*** Input records Section Begins ***

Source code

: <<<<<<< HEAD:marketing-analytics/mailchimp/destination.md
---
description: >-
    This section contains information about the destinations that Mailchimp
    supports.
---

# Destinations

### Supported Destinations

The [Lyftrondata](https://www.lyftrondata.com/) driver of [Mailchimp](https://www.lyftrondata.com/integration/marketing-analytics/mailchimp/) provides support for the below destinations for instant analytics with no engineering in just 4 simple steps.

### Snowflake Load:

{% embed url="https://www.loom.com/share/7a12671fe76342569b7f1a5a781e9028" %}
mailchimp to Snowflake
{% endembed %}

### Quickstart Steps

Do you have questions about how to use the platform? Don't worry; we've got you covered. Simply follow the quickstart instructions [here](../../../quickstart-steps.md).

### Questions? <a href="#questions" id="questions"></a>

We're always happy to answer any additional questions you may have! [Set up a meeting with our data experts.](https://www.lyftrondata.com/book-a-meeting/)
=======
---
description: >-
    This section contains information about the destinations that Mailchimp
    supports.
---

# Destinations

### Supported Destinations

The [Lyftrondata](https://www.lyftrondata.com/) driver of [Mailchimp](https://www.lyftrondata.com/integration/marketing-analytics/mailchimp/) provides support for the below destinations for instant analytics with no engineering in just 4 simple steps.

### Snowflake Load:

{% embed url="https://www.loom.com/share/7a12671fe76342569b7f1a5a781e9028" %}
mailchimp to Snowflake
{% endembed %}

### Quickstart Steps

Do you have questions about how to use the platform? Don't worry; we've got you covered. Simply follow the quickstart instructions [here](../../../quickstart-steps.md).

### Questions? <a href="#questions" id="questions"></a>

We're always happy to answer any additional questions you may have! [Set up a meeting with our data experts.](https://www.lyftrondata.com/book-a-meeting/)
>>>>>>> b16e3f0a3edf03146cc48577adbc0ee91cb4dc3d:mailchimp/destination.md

*** Input records Section Ends ***
*** Input records Section Begins ***

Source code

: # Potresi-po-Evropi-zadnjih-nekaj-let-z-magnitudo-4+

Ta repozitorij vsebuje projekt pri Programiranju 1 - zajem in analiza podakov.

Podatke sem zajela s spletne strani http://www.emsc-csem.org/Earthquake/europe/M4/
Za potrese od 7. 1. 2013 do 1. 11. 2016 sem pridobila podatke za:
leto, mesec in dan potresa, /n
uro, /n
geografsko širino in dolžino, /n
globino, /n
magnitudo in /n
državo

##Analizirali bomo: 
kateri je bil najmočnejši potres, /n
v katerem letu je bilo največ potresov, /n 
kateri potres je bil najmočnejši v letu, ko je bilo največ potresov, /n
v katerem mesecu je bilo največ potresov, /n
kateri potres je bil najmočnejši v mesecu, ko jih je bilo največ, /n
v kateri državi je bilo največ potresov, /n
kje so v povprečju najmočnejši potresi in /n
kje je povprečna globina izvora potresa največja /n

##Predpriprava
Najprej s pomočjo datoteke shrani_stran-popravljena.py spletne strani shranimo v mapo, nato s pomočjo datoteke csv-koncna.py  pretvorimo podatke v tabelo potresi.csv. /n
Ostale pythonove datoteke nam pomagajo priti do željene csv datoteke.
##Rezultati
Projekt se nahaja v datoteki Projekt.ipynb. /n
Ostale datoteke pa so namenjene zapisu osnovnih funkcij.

*** Input records Section Ends ***

*What the task requires*. Above are lines of data; count those that hold "magnitudo" and answer with the number only.

*Finished exercise*. 2